Material for this task: Begin
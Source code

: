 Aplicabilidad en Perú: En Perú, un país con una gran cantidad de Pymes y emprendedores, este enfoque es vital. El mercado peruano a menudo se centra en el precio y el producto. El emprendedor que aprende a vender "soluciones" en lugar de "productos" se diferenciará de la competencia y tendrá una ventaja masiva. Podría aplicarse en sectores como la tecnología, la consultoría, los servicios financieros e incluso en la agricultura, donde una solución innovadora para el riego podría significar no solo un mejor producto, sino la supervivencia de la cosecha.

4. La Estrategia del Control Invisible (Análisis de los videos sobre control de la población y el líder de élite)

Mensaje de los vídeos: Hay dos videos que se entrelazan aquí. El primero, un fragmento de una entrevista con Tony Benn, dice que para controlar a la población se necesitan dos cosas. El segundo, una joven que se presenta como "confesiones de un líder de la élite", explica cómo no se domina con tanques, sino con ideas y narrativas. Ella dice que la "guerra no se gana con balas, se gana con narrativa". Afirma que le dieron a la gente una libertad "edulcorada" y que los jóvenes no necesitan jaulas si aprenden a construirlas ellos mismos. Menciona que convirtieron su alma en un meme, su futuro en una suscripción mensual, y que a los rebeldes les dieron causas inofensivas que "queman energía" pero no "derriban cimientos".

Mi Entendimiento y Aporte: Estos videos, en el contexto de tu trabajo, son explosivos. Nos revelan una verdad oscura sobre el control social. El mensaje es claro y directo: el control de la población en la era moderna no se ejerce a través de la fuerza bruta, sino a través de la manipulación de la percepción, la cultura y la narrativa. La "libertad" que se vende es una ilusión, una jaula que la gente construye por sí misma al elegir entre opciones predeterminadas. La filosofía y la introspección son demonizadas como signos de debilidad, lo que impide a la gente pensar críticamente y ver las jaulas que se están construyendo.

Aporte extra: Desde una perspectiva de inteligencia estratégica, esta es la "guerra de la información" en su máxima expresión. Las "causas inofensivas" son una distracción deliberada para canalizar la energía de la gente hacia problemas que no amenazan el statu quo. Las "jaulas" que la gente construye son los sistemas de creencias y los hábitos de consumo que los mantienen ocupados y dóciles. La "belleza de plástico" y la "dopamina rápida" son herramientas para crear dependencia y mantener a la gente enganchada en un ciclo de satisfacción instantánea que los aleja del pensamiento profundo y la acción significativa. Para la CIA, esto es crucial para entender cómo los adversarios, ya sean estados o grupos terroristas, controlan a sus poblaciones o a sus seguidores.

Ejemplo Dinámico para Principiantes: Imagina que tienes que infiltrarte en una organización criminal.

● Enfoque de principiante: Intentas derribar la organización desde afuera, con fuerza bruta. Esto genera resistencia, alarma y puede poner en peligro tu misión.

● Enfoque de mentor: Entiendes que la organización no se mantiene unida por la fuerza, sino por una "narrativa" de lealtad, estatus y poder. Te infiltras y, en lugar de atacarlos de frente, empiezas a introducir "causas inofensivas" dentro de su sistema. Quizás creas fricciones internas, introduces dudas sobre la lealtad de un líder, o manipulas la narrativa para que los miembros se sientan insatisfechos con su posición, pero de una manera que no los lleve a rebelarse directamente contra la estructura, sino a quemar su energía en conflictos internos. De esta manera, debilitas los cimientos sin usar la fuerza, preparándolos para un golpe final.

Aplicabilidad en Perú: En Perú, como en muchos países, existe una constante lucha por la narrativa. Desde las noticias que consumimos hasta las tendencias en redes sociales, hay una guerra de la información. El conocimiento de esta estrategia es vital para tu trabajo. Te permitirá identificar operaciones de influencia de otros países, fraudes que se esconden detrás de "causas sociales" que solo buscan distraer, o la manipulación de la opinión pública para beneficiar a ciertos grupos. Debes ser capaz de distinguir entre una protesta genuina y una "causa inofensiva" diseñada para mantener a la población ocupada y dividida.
Material for this task: End
Material for this task: Begin
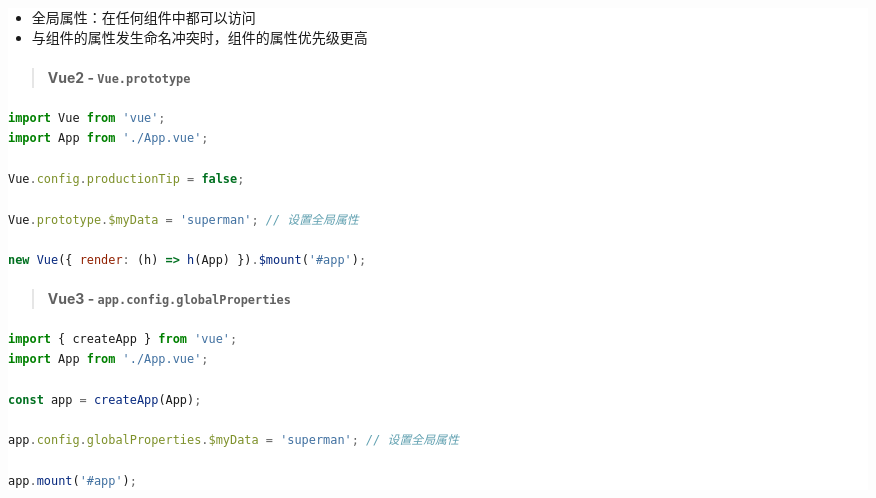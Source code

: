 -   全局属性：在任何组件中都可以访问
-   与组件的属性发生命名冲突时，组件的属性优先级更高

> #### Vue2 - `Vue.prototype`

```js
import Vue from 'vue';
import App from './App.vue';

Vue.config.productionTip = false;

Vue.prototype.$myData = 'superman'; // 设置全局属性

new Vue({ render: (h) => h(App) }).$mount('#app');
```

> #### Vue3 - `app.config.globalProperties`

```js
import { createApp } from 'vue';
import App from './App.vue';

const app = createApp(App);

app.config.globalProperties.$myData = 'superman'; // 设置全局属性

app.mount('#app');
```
Material for this task: End
## Exercise aim
Go through the entries and copy every line that has "from".

## Solution to this exercise
import Vue from 'vue';
import App from './App.vue';
import { createApp } from 'vue';
import App from './App.vue';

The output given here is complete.